--- Material for the task Enclosed Below ---

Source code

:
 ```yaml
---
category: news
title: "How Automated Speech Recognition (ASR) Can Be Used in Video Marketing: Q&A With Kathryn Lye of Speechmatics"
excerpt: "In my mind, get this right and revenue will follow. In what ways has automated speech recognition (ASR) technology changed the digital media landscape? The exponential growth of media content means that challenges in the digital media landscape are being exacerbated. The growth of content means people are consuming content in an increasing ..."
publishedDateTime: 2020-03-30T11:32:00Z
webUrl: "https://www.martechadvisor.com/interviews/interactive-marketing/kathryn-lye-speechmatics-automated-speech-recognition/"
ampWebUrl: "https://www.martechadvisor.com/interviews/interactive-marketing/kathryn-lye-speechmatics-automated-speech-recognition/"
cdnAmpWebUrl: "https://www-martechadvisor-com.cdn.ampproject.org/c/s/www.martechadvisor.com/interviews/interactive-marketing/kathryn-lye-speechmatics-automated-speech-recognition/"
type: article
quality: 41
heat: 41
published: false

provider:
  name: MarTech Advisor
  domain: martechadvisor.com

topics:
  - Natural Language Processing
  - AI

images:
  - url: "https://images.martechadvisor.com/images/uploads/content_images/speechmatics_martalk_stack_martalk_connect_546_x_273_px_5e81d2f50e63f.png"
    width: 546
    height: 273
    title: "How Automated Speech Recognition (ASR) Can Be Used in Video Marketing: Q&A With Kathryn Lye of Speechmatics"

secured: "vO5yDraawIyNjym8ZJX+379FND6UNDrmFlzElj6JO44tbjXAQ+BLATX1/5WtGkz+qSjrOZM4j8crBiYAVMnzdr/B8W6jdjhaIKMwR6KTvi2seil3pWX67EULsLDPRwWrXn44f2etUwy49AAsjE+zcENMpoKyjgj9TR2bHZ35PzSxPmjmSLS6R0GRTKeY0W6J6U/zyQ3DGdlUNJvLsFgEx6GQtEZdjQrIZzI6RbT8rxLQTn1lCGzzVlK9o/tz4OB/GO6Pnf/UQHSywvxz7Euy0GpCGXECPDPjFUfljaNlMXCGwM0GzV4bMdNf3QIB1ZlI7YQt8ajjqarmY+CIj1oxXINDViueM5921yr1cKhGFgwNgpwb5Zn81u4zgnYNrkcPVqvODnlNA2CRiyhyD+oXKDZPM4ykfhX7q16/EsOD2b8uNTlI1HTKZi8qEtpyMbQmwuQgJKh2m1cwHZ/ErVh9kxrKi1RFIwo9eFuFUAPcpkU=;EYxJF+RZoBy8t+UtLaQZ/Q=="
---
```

--- End of Enclosed Material for the task ---
--- Material for the task Enclosed Below ---

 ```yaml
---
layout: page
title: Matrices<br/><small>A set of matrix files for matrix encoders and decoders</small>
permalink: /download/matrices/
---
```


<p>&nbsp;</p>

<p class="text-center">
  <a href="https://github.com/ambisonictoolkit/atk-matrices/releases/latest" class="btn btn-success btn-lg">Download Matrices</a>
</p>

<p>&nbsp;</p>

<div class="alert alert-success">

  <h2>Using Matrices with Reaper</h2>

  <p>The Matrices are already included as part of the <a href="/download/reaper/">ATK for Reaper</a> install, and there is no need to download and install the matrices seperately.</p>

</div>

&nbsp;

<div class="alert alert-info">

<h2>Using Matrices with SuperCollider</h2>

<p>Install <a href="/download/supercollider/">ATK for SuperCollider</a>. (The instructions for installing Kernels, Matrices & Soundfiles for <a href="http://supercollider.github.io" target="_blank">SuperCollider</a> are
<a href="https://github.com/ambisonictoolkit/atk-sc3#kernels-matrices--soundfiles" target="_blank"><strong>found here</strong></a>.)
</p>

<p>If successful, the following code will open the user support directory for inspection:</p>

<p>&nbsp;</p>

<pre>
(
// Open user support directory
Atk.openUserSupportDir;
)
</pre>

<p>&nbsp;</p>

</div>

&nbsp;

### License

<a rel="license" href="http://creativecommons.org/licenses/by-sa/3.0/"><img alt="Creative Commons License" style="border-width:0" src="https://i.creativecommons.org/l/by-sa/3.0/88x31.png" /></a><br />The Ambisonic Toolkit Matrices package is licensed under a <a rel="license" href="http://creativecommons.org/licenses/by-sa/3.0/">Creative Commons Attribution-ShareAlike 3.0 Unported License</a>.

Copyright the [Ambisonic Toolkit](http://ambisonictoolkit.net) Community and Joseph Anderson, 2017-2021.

--- End of Enclosed Material for the task ---

§ What is being asked
Look at the records above. Copy every line where the string "Using" occurs.

§ Your solution
  <h2>Using Matrices with Reaper</h2>
<h2>Using Matrices with SuperCollider</h2>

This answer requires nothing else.